India's fascination with gems and jewelry goes back centuries, explains Sanjay Kothari, head of India's Gem and Jewelry Export Promotion Council. "Since the early years of the 16th, 17th and 18th century, the time of the Maharajas, India has had an affinity for diamonds, jewelry and gold," explains Kothari.

Kothari says gems again became big business in the 1950's and 60's. "Though we do not have any indigenous production of the raw material, all the goods are imported," says Kothari, "and that is how it developed from the 60's to today, and last year the exports were to the tune of $20 billion."

The business is growing at 15 to 20 percent annually.

Halfway across the world, the Belgian city of Antwerp has long been synonymous with diamonds, and to this day it is the world's largest diamond trading center.

Philip Claes is secretary-general of the Antwerp World Diamond Center. "Eighty percent of all rough diamonds are traded in Antwerp, and 50 percent of all polished diamonds are traded in Antwerp," says Claes. "In figures, we have a turnover of over $40 billion each year."

More than 1,800 diamond companies are based in Antwerp.

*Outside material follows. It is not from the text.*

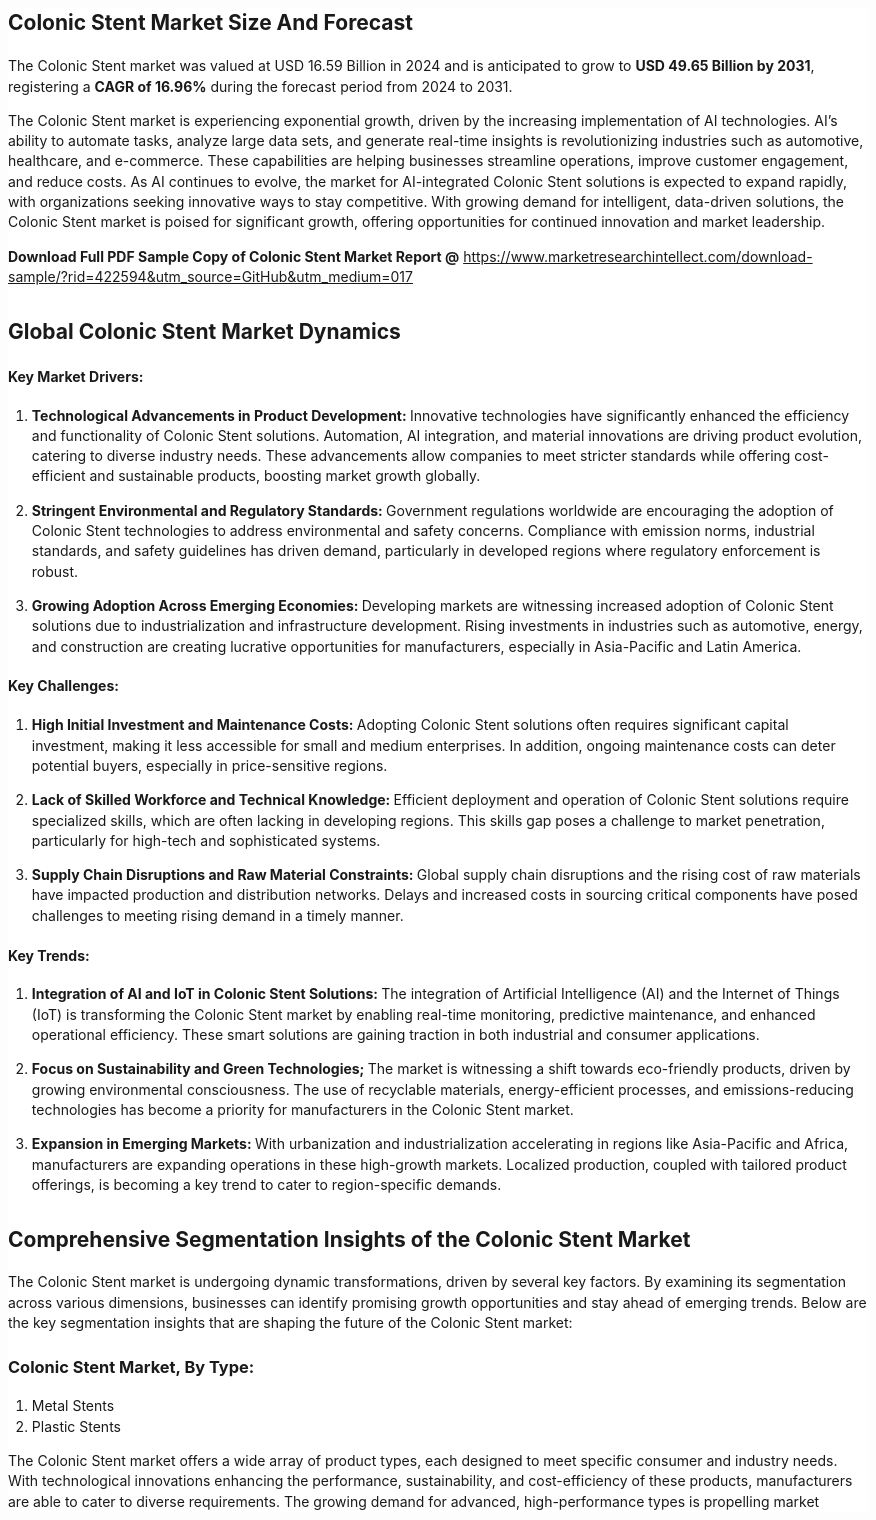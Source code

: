 <h2>Colonic Stent Market Size And Forecast</h2><p>The Colonic Stent market was valued at USD 16.59 Billion in 2024 and is anticipated to grow to <strong>USD 49.65 Billion by 2031</strong>, registering a <strong>CAGR of 16.96%</strong> during the forecast period from 2024 to 2031.</p><p>The Colonic Stent market is experiencing exponential growth, driven by the increasing implementation of AI technologies. AI’s ability to automate tasks, analyze large data sets, and generate real-time insights is revolutionizing industries such as automotive, healthcare, and e-commerce. These capabilities are helping businesses streamline operations, improve customer engagement, and reduce costs. As AI continues to evolve, the market for AI-integrated Colonic Stent solutions is expected to expand rapidly, with organizations seeking innovative ways to stay competitive. With growing demand for intelligent, data-driven solutions, the Colonic Stent market is poised for significant growth, offering opportunities for continued innovation and market leadership.</p><p><strong>Download Full PDF Sample Copy of Colonic Stent Market Report @</strong>&nbsp;<a href="https://www.marketresearchintellect.com/download-sample/?rid=422594&amp;utm_source=GitHub&amp;utm_medium=017">https://www.marketresearchintellect.com/download-sample/?rid=422594&amp;utm_source=GitHub&amp;utm_medium=017</a></p><h2>Global Colonic Stent Market Dynamics</h2><h4><strong>Key Market Drivers:</strong></h4><ol><li><p><strong>Technological Advancements in Product Development:&nbsp;</strong>Innovative technologies have significantly enhanced the efficiency and functionality of Colonic Stent solutions. Automation, AI integration, and material innovations are driving product evolution, catering to diverse industry needs. These advancements allow companies to meet stricter standards while offering cost-efficient and sustainable products, boosting market growth globally.</p></li><li><p><strong>Stringent Environmental and Regulatory Standards:&nbsp;</strong>Government regulations worldwide are encouraging the adoption of Colonic Stent technologies to address environmental and safety concerns. Compliance with emission norms, industrial standards, and safety guidelines has driven demand, particularly in developed regions where regulatory enforcement is robust.</p></li><li><p><strong>Growing Adoption Across Emerging Economies:&nbsp;</strong>Developing markets are witnessing increased adoption of Colonic Stent solutions due to industrialization and infrastructure development. Rising investments in industries such as automotive, energy, and construction are creating lucrative opportunities for manufacturers, especially in Asia-Pacific and Latin America.</p></li></ol><h4><strong>Key Challenges:</strong></h4><ol><li><p><strong>High Initial Investment and Maintenance Costs:&nbsp;</strong>Adopting Colonic Stent solutions often requires significant capital investment, making it less accessible for small and medium enterprises. In addition, ongoing maintenance costs can deter potential buyers, especially in price-sensitive regions.</p></li><li><p><strong>Lack of Skilled Workforce and Technical Knowledge:&nbsp;</strong>Efficient deployment and operation of Colonic Stent solutions require specialized skills, which are often lacking in developing regions. This skills gap poses a challenge to market penetration, particularly for high-tech and sophisticated systems.</p></li><li><p><strong>Supply Chain Disruptions and Raw Material Constraints:&nbsp;</strong>Global supply chain disruptions and the rising cost of raw materials have impacted production and distribution networks. Delays and increased costs in sourcing critical components have posed challenges to meeting rising demand in a timely manner.</p></li></ol><h4><strong>Key Trends:</strong></h4><ol><li><p><strong>Integration of AI and IoT in Colonic Stent Solutions:&nbsp;</strong>The integration of Artificial Intelligence (AI) and the Internet of Things (IoT) is transforming the Colonic Stent market by enabling real-time monitoring, predictive maintenance, and enhanced operational efficiency. These smart solutions are gaining traction in both industrial and consumer applications.</p></li><li><p><strong>Focus on Sustainability and Green Technologies;&nbsp;</strong>The market is witnessing a shift towards eco-friendly products, driven by growing environmental consciousness. The use of recyclable materials, energy-efficient processes, and emissions-reducing technologies has become a priority for manufacturers in the Colonic Stent market.</p></li><li><p><strong>Expansion in Emerging Markets:&nbsp;</strong>With urbanization and industrialization accelerating in regions like Asia-Pacific and Africa, manufacturers are expanding operations in these high-growth markets. Localized production, coupled with tailored product offerings, is becoming a key trend to cater to region-specific demands.</p></li></ol><div class="article-main__content" data-test-id="publishing-text-block"><h2>Comprehensive Segmentation Insights of the Colonic Stent Market</h2><p>The Colonic Stent market is undergoing dynamic transformations, driven by several key factors. By examining its segmentation across various dimensions, businesses can identify promising growth opportunities and stay ahead of emerging trends. Below are the key segmentation insights that are shaping the future of the Colonic Stent market:</p><h3><strong>Colonic Stent Market, By Type:<br /></strong></h3><ol><li>Metal Stents<li> Plastic Stents</li></ol><p>The Colonic Stent market offers a wide array of product types, each designed to meet specific consumer and industry needs. With technological innovations enhancing the performance, sustainability, and cost-efficiency of these products, manufacturers are able to cater to diverse requirements. The growing demand for advanced, high-performance types is propelling market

That is definitely why George Read comes to the city. He's a senior vice president with Shoregold, a diamond mining company in Canada.

He carefully sifts through an assortment of rough diamonds laid out on the table in front of him. "The overall parcel here - we're here in Antwerp to have it re-valued," explains Read. "Presently, we're looking at an overall value of $172 a carat. The world average is presently $80 a carat."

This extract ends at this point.